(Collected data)
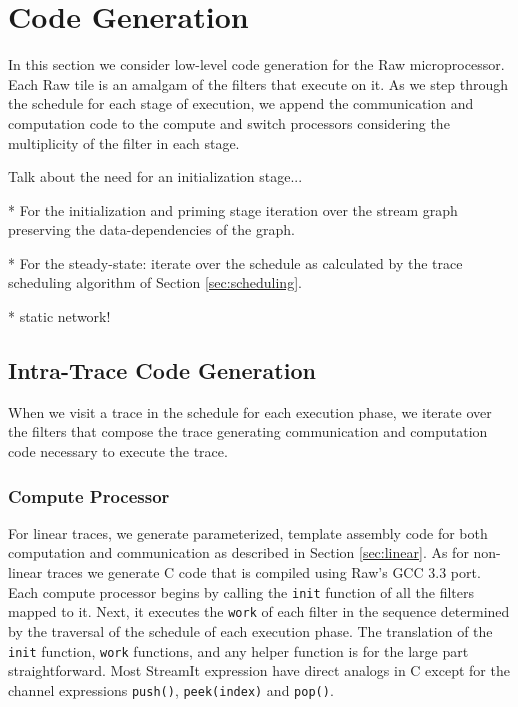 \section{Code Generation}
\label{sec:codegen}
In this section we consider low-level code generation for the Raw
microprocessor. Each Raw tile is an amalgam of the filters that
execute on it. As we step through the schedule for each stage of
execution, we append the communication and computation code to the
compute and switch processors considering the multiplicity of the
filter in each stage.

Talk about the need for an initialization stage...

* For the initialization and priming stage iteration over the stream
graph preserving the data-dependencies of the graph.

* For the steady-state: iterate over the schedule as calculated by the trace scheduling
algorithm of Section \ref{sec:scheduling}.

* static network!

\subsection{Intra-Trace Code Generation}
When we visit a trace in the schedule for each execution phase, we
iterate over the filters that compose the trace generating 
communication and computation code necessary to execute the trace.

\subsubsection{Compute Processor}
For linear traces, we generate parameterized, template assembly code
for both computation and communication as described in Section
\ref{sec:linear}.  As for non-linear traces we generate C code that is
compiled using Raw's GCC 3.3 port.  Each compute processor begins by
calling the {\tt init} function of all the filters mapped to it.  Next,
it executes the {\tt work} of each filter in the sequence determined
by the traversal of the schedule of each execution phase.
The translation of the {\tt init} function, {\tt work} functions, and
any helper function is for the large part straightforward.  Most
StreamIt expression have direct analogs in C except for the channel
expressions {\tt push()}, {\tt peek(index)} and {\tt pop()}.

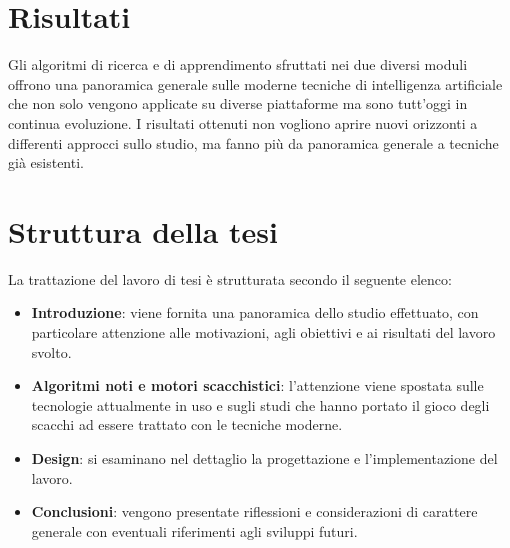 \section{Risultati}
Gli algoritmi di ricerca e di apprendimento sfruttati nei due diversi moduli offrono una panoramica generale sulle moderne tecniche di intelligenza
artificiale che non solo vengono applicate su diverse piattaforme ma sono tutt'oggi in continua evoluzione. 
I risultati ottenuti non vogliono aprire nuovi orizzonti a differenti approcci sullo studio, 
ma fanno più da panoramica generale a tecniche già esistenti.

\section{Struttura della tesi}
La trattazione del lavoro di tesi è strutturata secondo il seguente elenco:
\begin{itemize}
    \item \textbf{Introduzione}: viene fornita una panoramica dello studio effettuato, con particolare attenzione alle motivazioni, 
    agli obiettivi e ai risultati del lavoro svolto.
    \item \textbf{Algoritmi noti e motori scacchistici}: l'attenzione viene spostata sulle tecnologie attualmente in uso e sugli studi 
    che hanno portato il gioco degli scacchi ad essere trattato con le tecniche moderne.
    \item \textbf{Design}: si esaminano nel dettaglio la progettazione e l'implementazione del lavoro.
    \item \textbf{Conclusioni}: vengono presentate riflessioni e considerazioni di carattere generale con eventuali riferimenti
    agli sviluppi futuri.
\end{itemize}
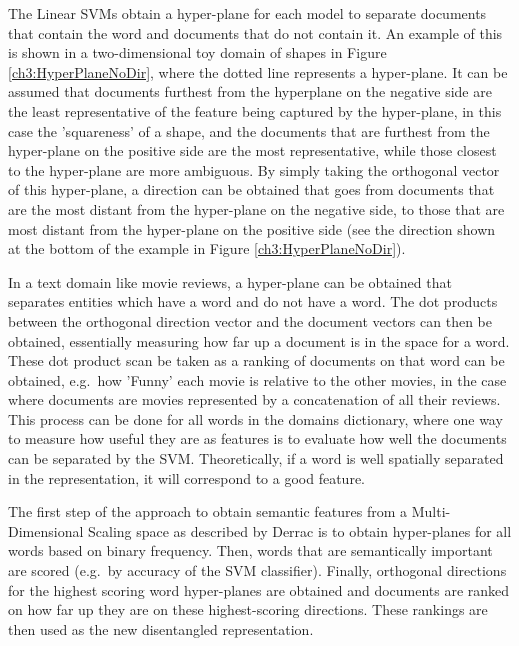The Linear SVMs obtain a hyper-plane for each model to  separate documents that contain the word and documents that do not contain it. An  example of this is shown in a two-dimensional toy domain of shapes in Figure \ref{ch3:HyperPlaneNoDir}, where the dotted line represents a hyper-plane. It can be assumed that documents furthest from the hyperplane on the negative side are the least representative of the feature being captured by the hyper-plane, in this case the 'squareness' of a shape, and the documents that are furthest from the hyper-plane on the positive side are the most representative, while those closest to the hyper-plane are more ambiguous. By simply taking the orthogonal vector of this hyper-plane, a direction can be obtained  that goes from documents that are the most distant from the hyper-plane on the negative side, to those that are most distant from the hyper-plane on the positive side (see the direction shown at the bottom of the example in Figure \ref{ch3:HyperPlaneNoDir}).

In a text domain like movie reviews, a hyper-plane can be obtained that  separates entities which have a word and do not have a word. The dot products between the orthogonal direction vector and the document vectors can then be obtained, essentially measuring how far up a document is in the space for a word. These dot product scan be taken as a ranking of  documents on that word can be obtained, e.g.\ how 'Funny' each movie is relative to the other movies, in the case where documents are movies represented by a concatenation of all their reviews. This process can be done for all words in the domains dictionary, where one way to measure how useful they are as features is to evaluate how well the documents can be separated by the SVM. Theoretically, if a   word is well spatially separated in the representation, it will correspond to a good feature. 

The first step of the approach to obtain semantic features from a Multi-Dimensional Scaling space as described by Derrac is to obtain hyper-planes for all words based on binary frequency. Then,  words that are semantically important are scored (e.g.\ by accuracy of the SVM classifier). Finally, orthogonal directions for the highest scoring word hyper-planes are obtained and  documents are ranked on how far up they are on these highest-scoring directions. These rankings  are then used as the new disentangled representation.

§ What is needed
From the first line to the last, give the data again exactly, but without pictures.

§ Answer section
 \section{Code Generation}
\label{sec:codegen}
In this section we consider low-level code generation for the Raw
microprocessor. Each Raw tile is an amalgam of the filters that
execute on it. As we step through the schedule for each stage of
execution, we append the communication and computation code to the
compute and switch processors considering the multiplicity of the
filter in each stage.

Talk about the need for an initialization stage...

* For the initialization and priming stage iteration over the stream
graph preserving the data-dependencies of the graph.

* For the steady-state: iterate over the schedule as calculated by the trace scheduling
algorithm of Section \ref{sec:scheduling}.

* static network!

\subsection{Intra-Trace Code Generation}
When we visit a trace in the schedule for each execution phase, we
iterate over the filters that compose the trace generating 
communication and computation code necessary to execute the trace.

\subsubsection{Compute Processor}
For linear traces, we generate parameterized, template assembly code
for both computation and communication as described in Section
\ref{sec:linear}.  As for non-linear traces we generate C code that is
compiled using Raw's GCC 3.3 port.  Each compute processor begins by
calling the {\tt init} function of all the filters mapped to it.  Next,
it executes the {\tt work} of each filter in the sequence determined
by the traversal of the schedule of each execution phase.
The translation of the {\tt init} function, {\tt work} functions, and
any helper function is for the large part straightforward.  Most
StreamIt expression have direct analogs in C except for the channel
expressions {\tt push()}, {\tt peek(index)} and {\tt pop()}.

 \section{Risultati}
Gli algoritmi di ricerca e di apprendimento sfruttati nei due diversi moduli offrono una panoramica generale sulle moderne tecniche di intelligenza
artificiale che non solo vengono applicate su diverse piattaforme ma sono tutt'oggi in continua evoluzione. 
I risultati ottenuti non vogliono aprire nuovi orizzonti a differenti approcci sullo studio, 
ma fanno più da panoramica generale a tecniche già esistenti.

\section{Struttura della tesi}
La trattazione del lavoro di tesi è strutturata secondo il seguente elenco:
\begin{itemize}
    \item \textbf{Introduzione}: viene fornita una panoramica dello studio effettuato, con particolare attenzione alle motivazioni, 
    agli obiettivi e ai risultati del lavoro svolto.
    \item \textbf{Algoritmi noti e motori scacchistici}: l'attenzione viene spostata sulle tecnologie attualmente in uso e sugli studi 
    che hanno portato il gioco degli scacchi ad essere trattato con le tecniche moderne.
    \item \textbf{Design}: si esaminano nel dettaglio la progettazione e l'implementazione del lavoro.
    \item \textbf{Conclusioni}: vengono presentate riflessioni e considerazioni di carattere generale con eventuali riferimenti
    agli sviluppi futuri.
\end{itemize}
The Linear SVMs obtain a hyper-plane for each model to  separate documents that contain the word and documents that do not contain it. An  example of this is shown in a two-dimensional toy domain of shapes in Figure \ref{ch3:HyperPlaneNoDir}, where the dotted line represents a hyper-plane. It can be assumed that documents furthest from the hyperplane on the negative side are the least representative of the feature being captured by the hyper-plane, in this case the 'squareness' of a shape, and the documents that are furthest from the hyper-plane on the positive side are the most representative, while those closest to the hyper-plane are more ambiguous. By simply taking the orthogonal vector of this hyper-plane, a direction can be obtained  that goes from documents that are the most distant from the hyper-plane on the negative side, to those that are most distant from the hyper-plane on the positive side (see the direction shown at the bottom of the example in Figure \ref{ch3:HyperPlaneNoDir}).

In a text domain like movie reviews, a hyper-plane can be obtained that  separates entities which have a word and do not have a word. The dot products between the orthogonal direction vector and the document vectors can then be obtained, essentially measuring how far up a document is in the space for a word. These dot product scan be taken as a ranking of  documents on that word can be obtained, e.g.\ how 'Funny' each movie is relative to the other movies, in the case where documents are movies represented by a concatenation of all their reviews. This process can be done for all words in the domains dictionary, where one way to measure how useful they are as features is to evaluate how well the documents can be separated by the SVM. Theoretically, if a   word is well spatially separated in the representation, it will correspond to a good feature. 

The first step of the approach to obtain semantic features from a Multi-Dimensional Scaling space as described by Derrac is to obtain hyper-planes for all words based on binary frequency. Then,  words that are semantically important are scored (e.g.\ by accuracy of the SVM classifier). Finally, orthogonal directions for the highest scoring word hyper-planes are obtained and  documents are ranked on how far up they are on these highest-scoring directions. These rankings  are then used as the new disentangled representation.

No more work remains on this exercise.